Hitting is widely known as the hardest thing to do in sports, and understandably so… You have to hit a round ball, with a round bat, square, while it is moving at 90+ mph. Not so easy, however, there are mechanical fundamentals that are found unanimous among MLB hitters that make this task a bit easier (hitters position, sequencing of the kinetic chain etc.). We also acknowledge that there are roughly 700 MLB hitters, and all 700 of them are slightly different in their own way.

These 700 variances are created by different body lengths, types, flexibility, strength imbalances, mental approaches, and more… Some hitting coaches/programs fail to acknowledge this type of growth mindset, and think that their way is the best way… WRONG. We call that a cookie cutters approach which we do not believe in. 

We do believe in analyzing each hitters current capabilities, and helping them embrace the type of hitter they are striving to be. Ichiro Suzuki was able to put on one of the most impressive power displays in batting practice, but that wasn’t the in game approach that allowed him over 3,000 hits at the MLB level. Each hitter is different, and needs to be guided as such to hit to his/her strengths. 

So how do we get consistent results from our hitters in a group setting? Easy… A mixture of:

  1. Reinforcing unanimous mechanicals/sequencing
  2. Giving our hitters external objectives.
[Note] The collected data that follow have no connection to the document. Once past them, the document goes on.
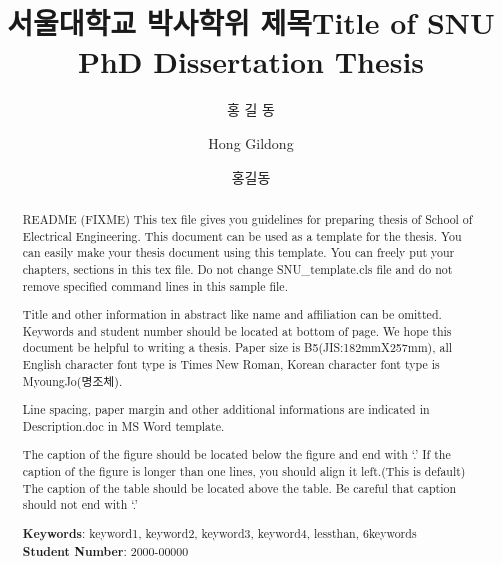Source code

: \documentclass[doctor]{snuee}
\title[korean]{서울대학교 박사학위 제목}                %
\title[english]{Title of SNU PhD Dissertation Thesis} %
\author[korean]{홍 길 동}      %
\author[english]{Hong Gildong} %
\author[nospace]{홍길동}       %
\begin{document}
\renewcommand{\baselinestretch}{1.5}    %
\selectfont                             

\begin{abstract}
	\par %
	README (FIXME)
	This tex file gives you guidelines for preparing thesis of School of Electrical Engineering.
	This document can be used as a template for the thesis.
	You can easily make your thesis document using this template. You can freely put your chapters,
	sections in this tex file.
	Do not change SNU\_template.cls file and do not remove specified
	command lines in this sample file.

	Title and other information in abstract like name and affiliation can be
	omitted. Keywords and student number should be located at bottom of
	page. We hope this document be helpful to writing a thesis. Paper
	size is B5(JIS:182mmX257mm), all English character font type is
	Times New Roman, Korean character font type is MyoungJo(명조체).

	Line spacing, paper margin and other additional informations are
	indicated in Description.doc in MS Word template.

	The caption of the figure should be located below the figure and end with `.'
	If the caption of the figure is longer than one lines, you should align it left.(This is default)
	The caption of the table should be located above the table. Be careful that caption should not end with `.'
	\vfill
	\begin{minipage}[t][20mm][b]{\textwidth}
		{\bfseries Keywords}: keyword1, keyword2, keyword3, keyword4, lessthan, 6keywords \\ %
		{\bfseries Student Number}: 2000-00000\\                        %
	\end{minipage}
	
\end{abstract}

\changepage{5mm}{}{}{}{}{}{}{}{-5mm}    %
\makelists   %

\end{document}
External objectives will allow our hitters to get those consistent results, while allowing them the freedom for the variances that are tailored towards their personal swing. 
  3. Creating a COMPETITIVE ATMOSPHERE. We are strong believers that natural competition will accelerate the development of our hitters.

Attending our programs, you could expect to hear fundamentals reinforced such as:

  • Look away, react in
  • Yes, Yes, Yes, No
  • Ready for the Fastball, Adjust Off Speed
  • Slow and Early with your load will get you on time
  • All damage is done out in front
  • Bat Path on plane, and On time
  • Sound Hitters Position
  • Balance
  • Barrel Turn
  • Scap Load
  • Separation
  • Back Hip First
  • Knuckles lined up
  • Back Knee to Front knee drive

… and more.

Statistical analytics have become a huge part of evaluating hitters… We do hold value in some of the numbers, most notably:

  • Average/Max Exit Velocity
  • Max Distance
  • Walk/Strikeout Ratio
  • On Base Percentage
  • Slugging Percentage
  • Attack angle
  • Bat Path Efficiency

While analytics are a great tool that we will use in our programs, we do believe in the saying, “Paralysis by Analysis.” Too much analysis can become counter productive, however, emphasizing the right statistics combined with the proper fundamental reinforcing can create quite the heavy hitter.